The information contained in population genomic data can tell us much about the past ecology and evolution of species. We leveraged detailed phenotypic and genomic data of nearly all living kākāpō to understand the evolution of its feather color polymorphism. The kākāpō is an endangered and culturally significant parrot endemic to Aotearoa New Zealand, and the green and olive feather colorations are present at similar frequencies in the population. The presence of such a neatly balanced color polymorphism is remarkable because the entire population currently numbers less than 250 birds, which means it has been exposed to severe genetic drift. We dissected the color phenotype, demonstrating that the two colors differ in their light reflectance patterns due to differential feather structure. We used quantitative genomics methods to identify two genetic variants whose epistatic interaction can fully explain the species' color phenotype. Our genomic forward simulations show that balancing selection might have been pivotal to establish the polymorphism in the ancestrally large population, and to maintain it during population declines that involved a severe bottleneck. We hypothesize that an extinct apex predator was the likely agent of balancing selection, making the color polymorphism in the kākāpō a "ghost of selection past."

Fig 1. The kākāpō feather color polymorphism.

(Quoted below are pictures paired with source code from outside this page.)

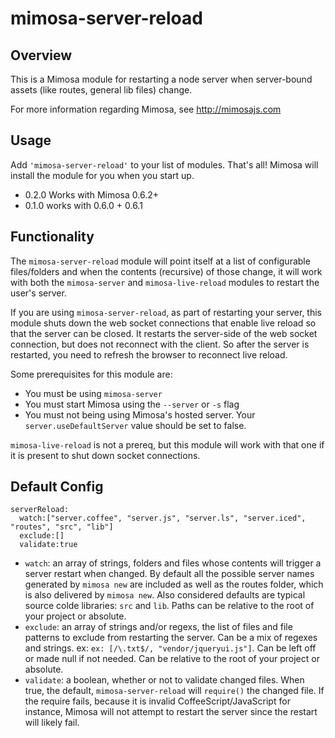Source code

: mimosa-server-reload
===========

## Overview

This is a Mimosa module for restarting a node server when server-bound assets (like routes, general lib files) change.

For more information regarding Mimosa, see http://mimosajs.com

## Usage

Add `'mimosa-server-reload'` to your list of modules. That's all! Mimosa will install the module for you when you start up.

* 0.2.0 Works with Mimosa 0.6.2+
* 0.1.0 works with 0.6.0 + 0.6.1

## Functionality

The `mimosa-server-reload` module will point itself at a list of configurable files/folders and when the contents (recursive) of those change, it will work with both the `mimosa-server` and `mimosa-live-reload` modules to restart the user's server.

If you are using `mimosa-server-reload`, as part of restarting your server, this module shuts down the web socket connections that enable live reload so that the server can be closed.  It restarts the server-side of the web socket connection, but does not reconnect with the client.  So after the server is restarted, you need to refresh the browser to reconnect live reload.

Some prerequisites for this module are:

* You must be using `mimosa-server`
* You must start Mimosa using the `--server` or `-s` flag
* You must not being using Mimosa's hosted server.  Your `server.useDefaultServer` value should be set to false.

`mimosa-live-reload` is not a prereq, but this module will work with that one if it is present to shut down socket connections.

## Default Config

```
serverReload:
  watch:["server.coffee", "server.js", "server.ls", "server.iced", "routes", "src", "lib"]
  exclude:[]
  validate:true
```

* `watch`: an array of strings, folders and files whose contents will trigger a server restart when changed.  By default all the possible server names generated by `mimosa new` are included as well as the routes folder, which is also delivered by `mimosa new`. Also considered defaults are typical source colde libraries: `src` and `lib`.  Paths can be relative to the root of your project or absolute.
* `exclude`: an array of strings and/or regexs, the list of files and file patterns to exclude from restarting the server. Can be a mix of regexes and strings.  ex: `ex: [/\.txt$/, "vendor/jqueryui.js"]`. Can be left off or made null if not needed. Can be relative to the root of your project or absolute.
* `validate`: a boolean, whether or not to validate changed files. When true, the default, `mimosa-server-reload` will `require()` the changed file.  If the require fails, because it is invalid CoffeeScript/JavaScript for instance, Mimosa will not attempt to restart the server since the restart will likely fail.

(A) Green (left) and olive (right) kākāpō individuals; the photographs show the kākāpō individuals Uri (left) and Bravo (right) who are full siblings. The inserts show the standardized photography that was applied for color assessment across the extant kākāpō population (Material and Methods). (B) Manhattan plot of the mixed-model GWAS between all bi-allelic SNPs and the binary color polymorphism phenotype (Material and Methods); the horizontal line indicates the genome-wide significance line after Bonferroni multiple testing correction. The genome-wide significant hit at the end of chromosome 9 represents a single SNP, which we therefore discarded as noise. Inlet: Zoom-in of the Manhattan plot on the end of chromosome 8 (from 6.25 × 10⁷ bp to the end of the chromosome); the two most significant SNPs Chr8_63055688 and Chr8_63098195 are highlighted in orange color. All photographs are originals taken by the authors of this manuscript. The code to generate this figure can be found in https://zenodo.org/records/13302801. For data see the “Data and code availability” section. GWAS, genome-wide association study; SNP, single-nucleotide polymorphism.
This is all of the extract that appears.